[Study material Boundary: Start]
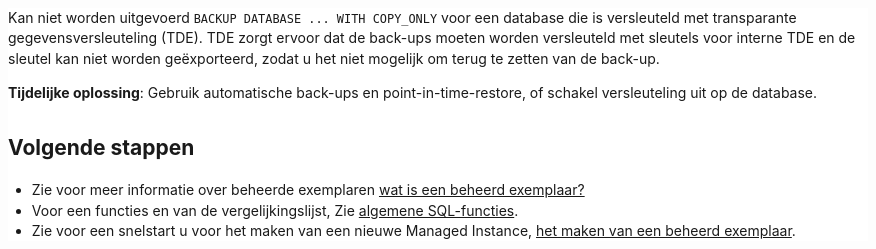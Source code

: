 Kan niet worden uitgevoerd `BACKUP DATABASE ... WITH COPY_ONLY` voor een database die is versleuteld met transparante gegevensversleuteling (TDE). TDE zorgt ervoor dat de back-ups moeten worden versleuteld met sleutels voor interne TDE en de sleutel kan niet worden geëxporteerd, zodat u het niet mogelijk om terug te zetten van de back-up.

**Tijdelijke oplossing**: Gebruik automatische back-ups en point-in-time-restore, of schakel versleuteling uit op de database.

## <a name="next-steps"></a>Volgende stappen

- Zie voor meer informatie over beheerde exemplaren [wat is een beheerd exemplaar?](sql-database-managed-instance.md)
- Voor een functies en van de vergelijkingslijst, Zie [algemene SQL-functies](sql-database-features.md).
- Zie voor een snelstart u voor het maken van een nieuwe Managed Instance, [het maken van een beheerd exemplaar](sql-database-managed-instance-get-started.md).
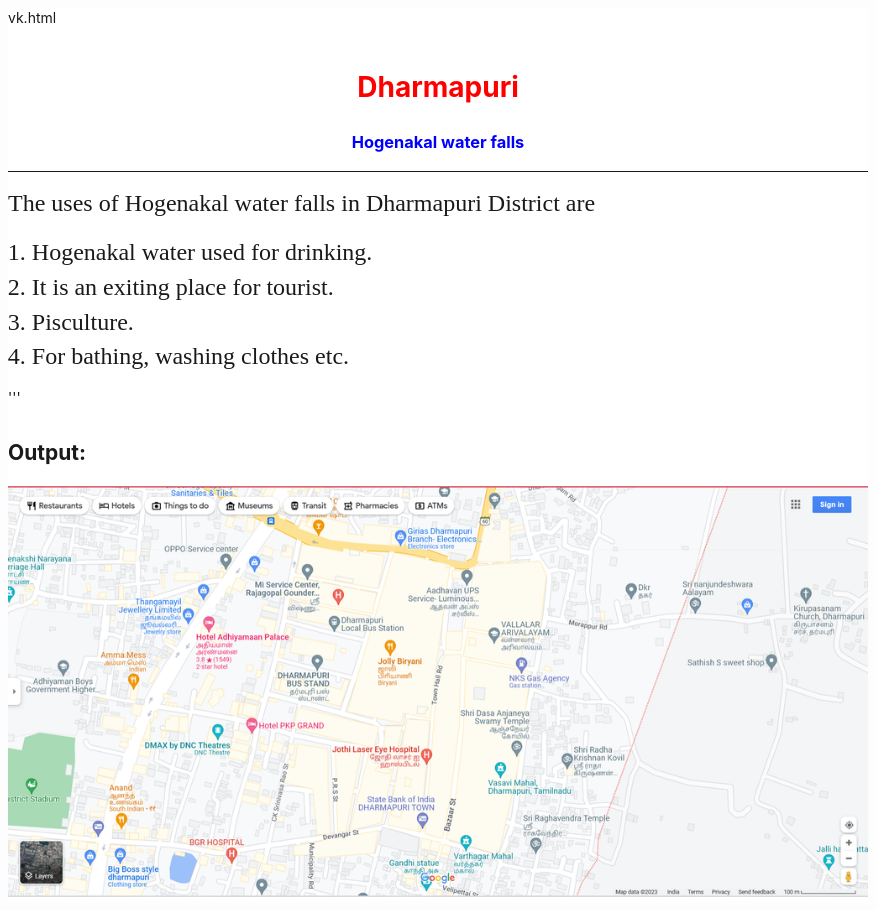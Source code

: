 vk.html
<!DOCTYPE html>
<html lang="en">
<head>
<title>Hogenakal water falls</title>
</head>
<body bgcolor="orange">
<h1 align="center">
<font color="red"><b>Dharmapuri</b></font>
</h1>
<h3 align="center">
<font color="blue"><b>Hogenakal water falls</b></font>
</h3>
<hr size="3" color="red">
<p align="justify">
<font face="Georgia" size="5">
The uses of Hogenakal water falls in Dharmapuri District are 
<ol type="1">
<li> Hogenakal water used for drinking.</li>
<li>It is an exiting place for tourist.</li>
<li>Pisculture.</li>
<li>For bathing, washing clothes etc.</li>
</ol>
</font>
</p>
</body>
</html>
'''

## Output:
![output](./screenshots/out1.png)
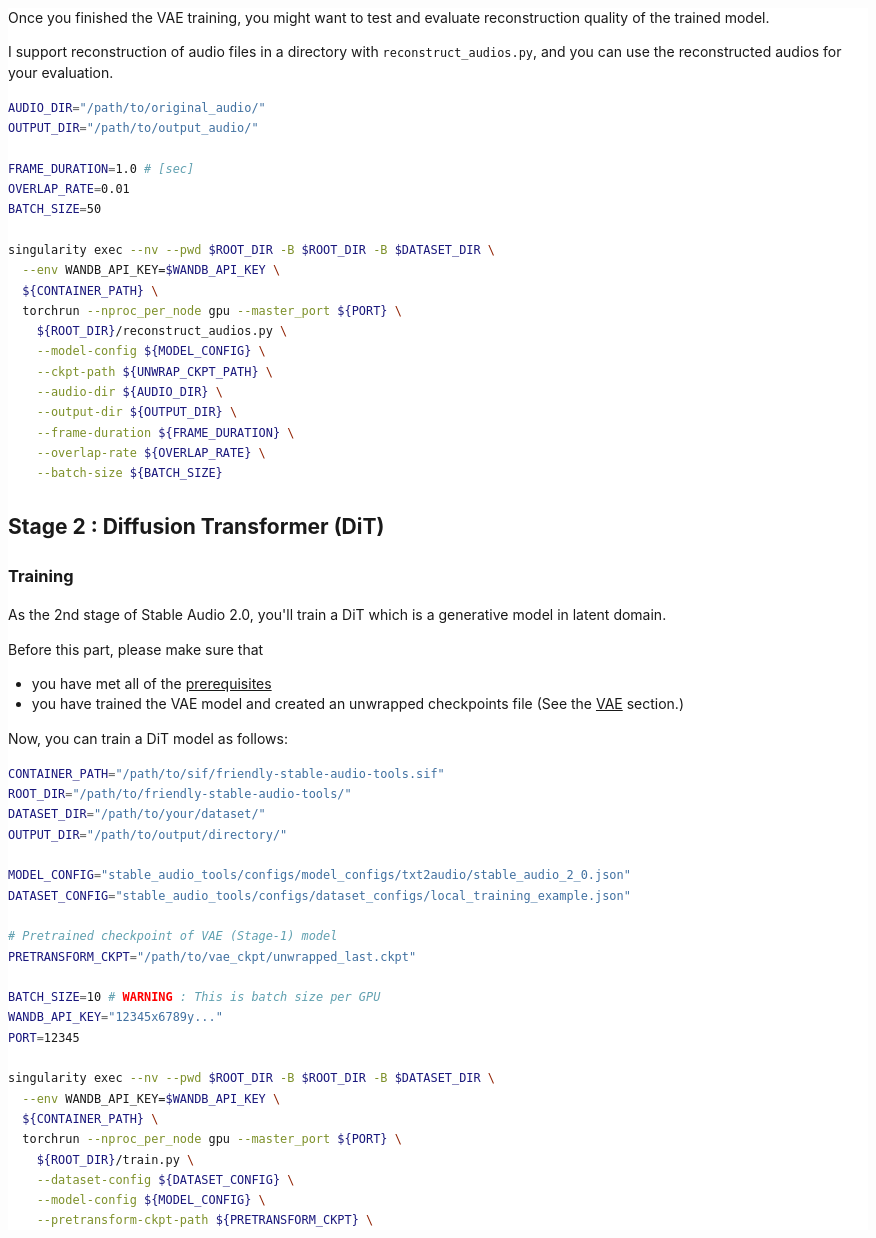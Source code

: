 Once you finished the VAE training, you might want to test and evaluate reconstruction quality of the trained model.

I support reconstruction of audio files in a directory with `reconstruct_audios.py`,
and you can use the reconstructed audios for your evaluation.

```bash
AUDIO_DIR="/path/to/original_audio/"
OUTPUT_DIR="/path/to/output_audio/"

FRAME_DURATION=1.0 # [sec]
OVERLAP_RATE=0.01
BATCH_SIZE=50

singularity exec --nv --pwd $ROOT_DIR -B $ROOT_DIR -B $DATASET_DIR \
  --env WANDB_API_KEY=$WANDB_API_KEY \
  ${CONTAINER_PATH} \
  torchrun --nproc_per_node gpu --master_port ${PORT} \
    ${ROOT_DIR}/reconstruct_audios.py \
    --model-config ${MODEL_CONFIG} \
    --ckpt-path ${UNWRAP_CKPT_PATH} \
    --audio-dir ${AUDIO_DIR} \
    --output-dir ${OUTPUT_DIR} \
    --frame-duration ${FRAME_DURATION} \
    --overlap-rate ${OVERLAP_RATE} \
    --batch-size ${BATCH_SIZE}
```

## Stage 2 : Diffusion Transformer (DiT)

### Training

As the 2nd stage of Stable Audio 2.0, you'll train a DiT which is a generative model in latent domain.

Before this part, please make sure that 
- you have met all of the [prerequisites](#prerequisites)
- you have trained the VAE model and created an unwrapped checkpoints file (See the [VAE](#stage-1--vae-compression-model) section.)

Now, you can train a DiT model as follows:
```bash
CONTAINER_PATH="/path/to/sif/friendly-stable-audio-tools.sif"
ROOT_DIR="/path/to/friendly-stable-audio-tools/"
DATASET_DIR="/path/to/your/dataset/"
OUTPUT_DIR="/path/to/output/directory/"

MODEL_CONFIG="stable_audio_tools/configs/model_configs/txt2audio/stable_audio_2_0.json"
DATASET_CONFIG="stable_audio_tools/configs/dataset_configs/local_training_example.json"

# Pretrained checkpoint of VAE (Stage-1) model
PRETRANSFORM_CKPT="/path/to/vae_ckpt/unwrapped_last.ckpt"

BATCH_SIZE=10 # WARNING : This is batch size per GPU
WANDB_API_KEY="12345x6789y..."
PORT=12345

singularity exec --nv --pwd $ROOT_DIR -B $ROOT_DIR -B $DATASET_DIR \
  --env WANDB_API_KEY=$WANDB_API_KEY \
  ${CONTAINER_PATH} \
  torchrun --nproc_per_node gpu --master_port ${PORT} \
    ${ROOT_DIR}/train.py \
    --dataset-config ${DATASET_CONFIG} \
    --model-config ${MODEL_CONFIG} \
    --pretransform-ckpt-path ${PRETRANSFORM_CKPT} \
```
[Study material Boundary: End]
* _Exercise objective_
Go through the records and pull out each line that includes the word "font".

* _Answer area_
<font color="red"><b>Dharmapuri</b></font>
<font color="blue"><b>Hogenakal water falls</b></font>
<font face="Georgia" size="5">
</font>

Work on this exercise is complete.